10 min read

From monolithic to Kubernetes

The aim of this mini guide is to focus on shipping your ideas and making your users happy. Kubernates is the key.
From monolithic to Kubernetes

Intro

The aim of this mini guide is to introduce the concept of container in order to build microservices managed through kubernetes.

The highest aim is to focus on shipping your ideas and making your users happy.

Goal

Back to the past

Simple Monolithic Application
  • many hours to deploy;
  • single source code;
  • single point of failure.

I remember a project in which i was a developer 3 years ago. In a single source code we had PHP+AltoRouter in order to expose HTTP routes and Smarty Template Engine to pass PHP variables to HTML. Javascript was a hell, but this is an other story.

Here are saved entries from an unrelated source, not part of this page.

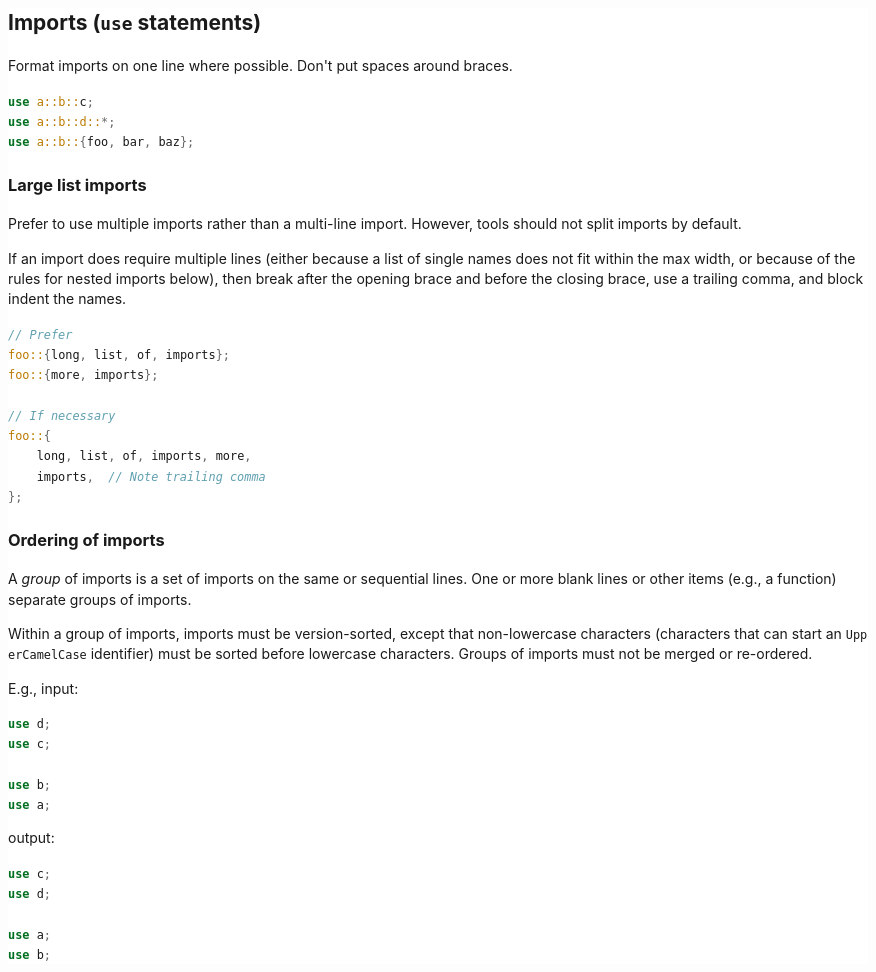 ## Imports (`use` statements)

Format imports on one line where possible. Don't put spaces around braces.

```rust
use a::b::c;
use a::b::d::*;
use a::b::{foo, bar, baz};
```

### Large list imports

Prefer to use multiple imports rather than a multi-line import. However, tools
should not split imports by default.

If an import does require multiple lines (either because a list of single names
does not fit within the max width, or because of the rules for nested imports
below), then break after the opening brace and before the closing brace, use a
trailing comma, and block indent the names.

```rust
// Prefer
foo::{long, list, of, imports};
foo::{more, imports};

// If necessary
foo::{
    long, list, of, imports, more,
    imports,  // Note trailing comma
};
```

### Ordering of imports

A *group* of imports is a set of imports on the same or sequential lines. One or
more blank lines or other items (e.g., a function) separate groups of imports.

Within a group of imports, imports must be version-sorted, except that
non-lowercase characters (characters that can start an `UpperCamelCase`
identifier) must be sorted before lowercase characters. Groups of imports must
not be merged or re-ordered.

E.g., input:

```rust
use d;
use c;

use b;
use a;
```

output:

```rust
use c;
use d;

use a;
use b;
```
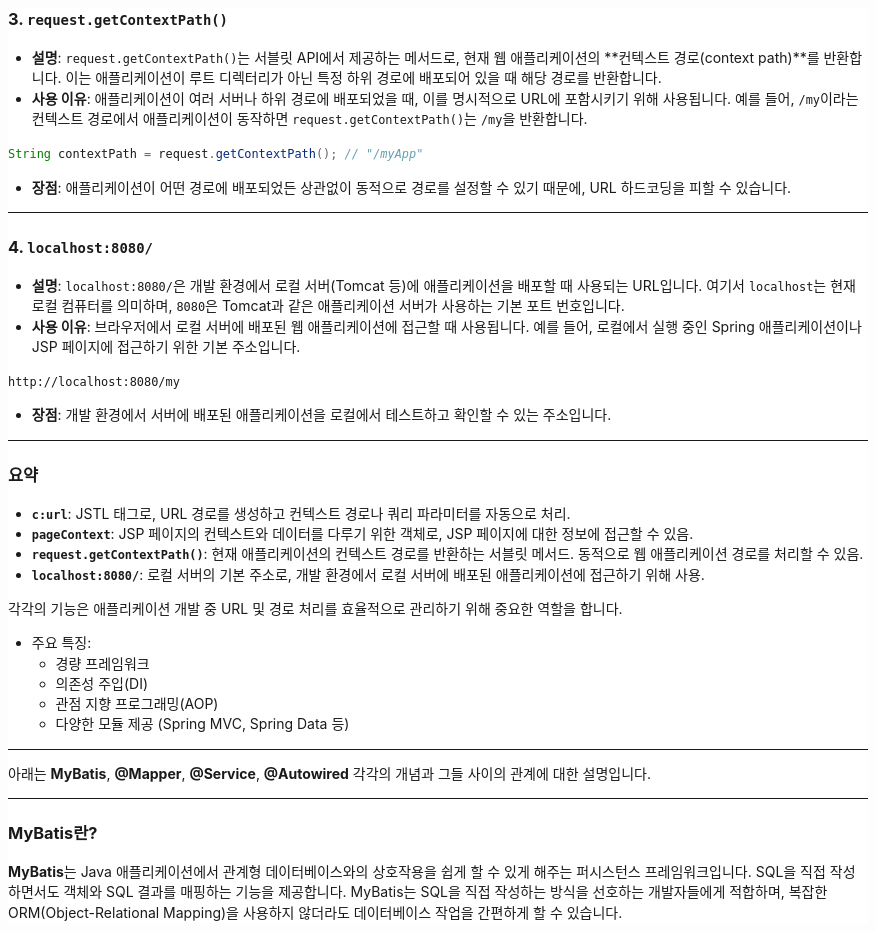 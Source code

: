 
### 3. `request.getContextPath()`
- **설명**: `request.getContextPath()`는 서블릿 API에서 제공하는 메서드로, 현재 웹 애플리케이션의 **컨텍스트 경로(context path)**를 반환합니다. 이는 애플리케이션이 루트 디렉터리가 아닌 특정 하위 경로에 배포되어 있을 때 해당 경로를 반환합니다.
- **사용 이유**: 애플리케이션이 여러 서버나 하위 경로에 배포되었을 때, 이를 명시적으로 URL에 포함시키기 위해 사용됩니다. 예를 들어, `/my`이라는 컨텍스트 경로에서 애플리케이션이 동작하면 `request.getContextPath()`는 `/my`을 반환합니다.

```java
String contextPath = request.getContextPath(); // "/myApp"
```

- **장점**: 애플리케이션이 어떤 경로에 배포되었든 상관없이 동적으로 경로를 설정할 수 있기 때문에, URL 하드코딩을 피할 수 있습니다.

---

### 4. `localhost:8080/`
- **설명**: `localhost:8080/`은 개발 환경에서 로컬 서버(Tomcat 등)에 애플리케이션을 배포할 때 사용되는 URL입니다. 여기서 `localhost`는 현재 로컬 컴퓨터를 의미하며, `8080`은 Tomcat과 같은 애플리케이션 서버가 사용하는 기본 포트 번호입니다.
- **사용 이유**: 브라우저에서 로컬 서버에 배포된 웹 애플리케이션에 접근할 때 사용됩니다. 예를 들어, 로컬에서 실행 중인 Spring 애플리케이션이나 JSP 페이지에 접근하기 위한 기본 주소입니다.

```html
http://localhost:8080/my
```

- **장점**: 개발 환경에서 서버에 배포된 애플리케이션을 로컬에서 테스트하고 확인할 수 있는 주소입니다.

---

### 요약

- **`c:url`**: JSTL 태그로, URL 경로를 생성하고 컨텍스트 경로나 쿼리 파라미터를 자동으로 처리.
- **`pageContext`**: JSP 페이지의 컨텍스트와 데이터를 다루기 위한 객체로, JSP 페이지에 대한 정보에 접근할 수 있음.
- **`request.getContextPath()`**: 현재 애플리케이션의 컨텍스트 경로를 반환하는 서블릿 메서드. 동적으로 웹 애플리케이션 경로를 처리할 수 있음.
- **`localhost:8080/`**: 로컬 서버의 기본 주소로, 개발 환경에서 로컬 서버에 배포된 애플리케이션에 접근하기 위해 사용.

각각의 기능은 애플리케이션 개발 중 URL 및 경로 처리를 효율적으로 관리하기 위해 중요한 역할을 합니다.

- 주요 특징:
  - 경량 프레임워크
  - 의존성 주입(DI)
  - 관점 지향 프로그래밍(AOP)
  - 다양한 모듈 제공 (Spring MVC, Spring Data 등)

--- 

아래는 **MyBatis**, **@Mapper**, **@Service**, **@Autowired** 각각의 개념과 그들 사이의 관계에 대한 설명입니다.

---



### MyBatis란?
**MyBatis**는 Java 애플리케이션에서 관계형 데이터베이스와의 상호작용을 쉽게 할 수 있게 해주는 퍼시스턴스 프레임워크입니다. SQL을 직접 작성하면서도 객체와 SQL 결과를 매핑하는 기능을 제공합니다. MyBatis는 SQL을 직접 작성하는 방식을 선호하는 개발자들에게 적합하며, 복잡한 ORM(Object-Relational Mapping)을 사용하지 않더라도 데이터베이스 작업을 간편하게 할 수 있습니다.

So if i wanted to change a front-end label or a critical logic in PHP i had to make changes in the same source code.

Microservices

Simple Microservices Oriented Application

Interviewer: "How do you coordinate all those pieces that are out of there?"

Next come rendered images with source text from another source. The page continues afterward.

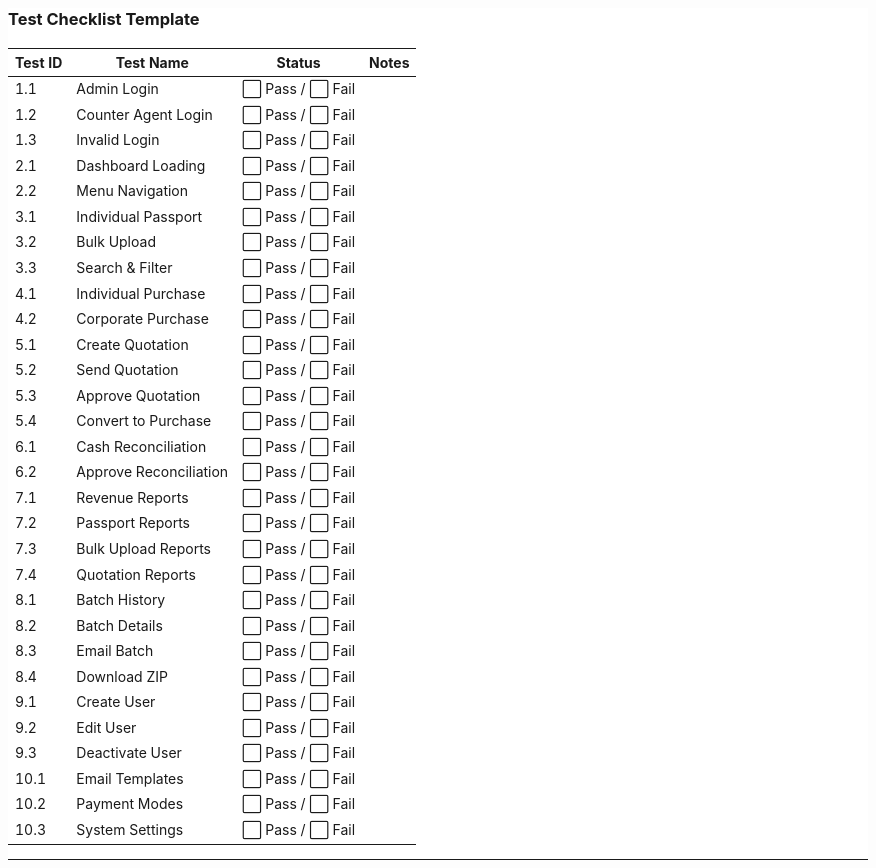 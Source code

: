 ### **Test Checklist Template**

| Test ID | Test Name | Status | Notes |
|---------|-----------|--------|-------|
| 1.1 | Admin Login | ⬜ Pass / ⬜ Fail | |
| 1.2 | Counter Agent Login | ⬜ Pass / ⬜ Fail | |
| 1.3 | Invalid Login | ⬜ Pass / ⬜ Fail | |
| 2.1 | Dashboard Loading | ⬜ Pass / ⬜ Fail | |
| 2.2 | Menu Navigation | ⬜ Pass / ⬜ Fail | |
| 3.1 | Individual Passport | ⬜ Pass / ⬜ Fail | |
| 3.2 | Bulk Upload | ⬜ Pass / ⬜ Fail | |
| 3.3 | Search & Filter | ⬜ Pass / ⬜ Fail | |
| 4.1 | Individual Purchase | ⬜ Pass / ⬜ Fail | |
| 4.2 | Corporate Purchase | ⬜ Pass / ⬜ Fail | |
| 5.1 | Create Quotation | ⬜ Pass / ⬜ Fail | |
| 5.2 | Send Quotation | ⬜ Pass / ⬜ Fail | |
| 5.3 | Approve Quotation | ⬜ Pass / ⬜ Fail | |
| 5.4 | Convert to Purchase | ⬜ Pass / ⬜ Fail | |
| 6.1 | Cash Reconciliation | ⬜ Pass / ⬜ Fail | |
| 6.2 | Approve Reconciliation | ⬜ Pass / ⬜ Fail | |
| 7.1 | Revenue Reports | ⬜ Pass / ⬜ Fail | |
| 7.2 | Passport Reports | ⬜ Pass / ⬜ Fail | |
| 7.3 | Bulk Upload Reports | ⬜ Pass / ⬜ Fail | |
| 7.4 | Quotation Reports | ⬜ Pass / ⬜ Fail | |
| 8.1 | Batch History | ⬜ Pass / ⬜ Fail | |
| 8.2 | Batch Details | ⬜ Pass / ⬜ Fail | |
| 8.3 | Email Batch | ⬜ Pass / ⬜ Fail | |
| 8.4 | Download ZIP | ⬜ Pass / ⬜ Fail | |
| 9.1 | Create User | ⬜ Pass / ⬜ Fail | |
| 9.2 | Edit User | ⬜ Pass / ⬜ Fail | |
| 9.3 | Deactivate User | ⬜ Pass / ⬜ Fail | |
| 10.1 | Email Templates | ⬜ Pass / ⬜ Fail | |
| 10.2 | Payment Modes | ⬜ Pass / ⬜ Fail | |
| 10.3 | System Settings | ⬜ Pass / ⬜ Fail | |

---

Adrian Cockcroft (ex Cloud Architect on Netflix): "You don't coordinate, right?" [2]

Microservices are:

  • Modular;
  • Easy to deploy;
  • Scale Independently.
monolithic vs microservices code base 

12 factor

In order to start building microservices we must read at least the 12factor; a bible where we can find 12 fondamental principles to apply while developing software-as-a-service apps.

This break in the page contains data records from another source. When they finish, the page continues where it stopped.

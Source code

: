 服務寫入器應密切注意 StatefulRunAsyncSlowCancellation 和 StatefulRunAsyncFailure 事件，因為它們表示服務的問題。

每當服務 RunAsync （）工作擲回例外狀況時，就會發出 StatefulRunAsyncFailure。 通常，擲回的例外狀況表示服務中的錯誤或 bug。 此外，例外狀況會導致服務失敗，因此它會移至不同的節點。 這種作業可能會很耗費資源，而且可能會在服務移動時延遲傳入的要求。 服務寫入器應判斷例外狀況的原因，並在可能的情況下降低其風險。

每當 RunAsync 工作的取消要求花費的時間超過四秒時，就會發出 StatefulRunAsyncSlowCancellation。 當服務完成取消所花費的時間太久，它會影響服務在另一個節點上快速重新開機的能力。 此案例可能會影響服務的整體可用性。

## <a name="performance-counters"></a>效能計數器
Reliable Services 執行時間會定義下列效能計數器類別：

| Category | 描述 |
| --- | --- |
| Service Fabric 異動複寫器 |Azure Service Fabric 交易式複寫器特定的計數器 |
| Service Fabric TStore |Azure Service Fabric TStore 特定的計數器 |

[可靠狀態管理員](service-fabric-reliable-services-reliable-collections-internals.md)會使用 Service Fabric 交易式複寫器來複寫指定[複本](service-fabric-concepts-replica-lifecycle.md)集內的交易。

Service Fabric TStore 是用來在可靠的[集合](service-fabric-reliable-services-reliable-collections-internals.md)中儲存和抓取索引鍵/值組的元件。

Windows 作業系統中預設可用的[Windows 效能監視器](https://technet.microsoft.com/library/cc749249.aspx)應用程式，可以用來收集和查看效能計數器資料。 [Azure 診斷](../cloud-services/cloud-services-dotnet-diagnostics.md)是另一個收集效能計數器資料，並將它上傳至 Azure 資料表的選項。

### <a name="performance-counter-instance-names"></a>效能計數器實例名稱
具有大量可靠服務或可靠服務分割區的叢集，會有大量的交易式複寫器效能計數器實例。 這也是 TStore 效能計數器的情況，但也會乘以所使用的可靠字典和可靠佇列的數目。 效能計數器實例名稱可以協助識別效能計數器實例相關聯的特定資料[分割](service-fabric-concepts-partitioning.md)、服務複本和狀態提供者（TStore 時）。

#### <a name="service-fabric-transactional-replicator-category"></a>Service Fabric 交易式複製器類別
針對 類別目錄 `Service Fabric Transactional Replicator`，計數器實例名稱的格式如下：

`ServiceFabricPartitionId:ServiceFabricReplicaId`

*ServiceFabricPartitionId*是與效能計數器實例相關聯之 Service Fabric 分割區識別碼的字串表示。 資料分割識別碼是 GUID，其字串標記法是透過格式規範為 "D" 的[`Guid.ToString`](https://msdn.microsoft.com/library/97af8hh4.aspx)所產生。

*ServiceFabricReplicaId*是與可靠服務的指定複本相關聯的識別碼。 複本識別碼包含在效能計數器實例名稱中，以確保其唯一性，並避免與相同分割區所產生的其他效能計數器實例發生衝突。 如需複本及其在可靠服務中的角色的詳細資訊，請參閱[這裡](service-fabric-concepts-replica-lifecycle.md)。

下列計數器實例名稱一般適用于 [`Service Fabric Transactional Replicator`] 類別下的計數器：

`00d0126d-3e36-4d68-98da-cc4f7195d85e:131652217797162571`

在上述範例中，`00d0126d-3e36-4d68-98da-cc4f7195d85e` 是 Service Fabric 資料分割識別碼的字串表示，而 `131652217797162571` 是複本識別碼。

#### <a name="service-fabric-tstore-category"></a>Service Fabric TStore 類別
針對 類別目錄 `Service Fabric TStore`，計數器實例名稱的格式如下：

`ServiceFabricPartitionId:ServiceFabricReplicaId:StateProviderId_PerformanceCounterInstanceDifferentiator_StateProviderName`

12factor is Written by the founder and CTO of Heroku, Adam Wiggins (https://www.linkedin.com/in/adam-wiggins-a7623845/).

12 principles

I. Codebase: One codebase tracked in revision control, many deploys

II. Dependencies: Explicitly declare and isolate dependencies

III. Config: Store config in the environment

IV. Backing services: Treat backing services as attached resources

V. Build, release, run: Strictly separate build and run stages

VI. Processes: Execute the app as one or more stateless processes

VII. Port binding: Export services via port binding

VIII. Concurrency: Scale out via the process model

IX. Disposability: Maximize robustness with fast startup and graceful shutdown

X. Dev/prod parity: Keep development, staging, and production as similar as possible

XI. Logs. Treat logs as event streams

XII. Admin processes: Run admin/management tasks as one-off processes

What is a container?

In order to garantee portability and heterogeneous technology stacks we need containerized microservices. We can imagine a container like an app on a phone full of others etherogeneous apps.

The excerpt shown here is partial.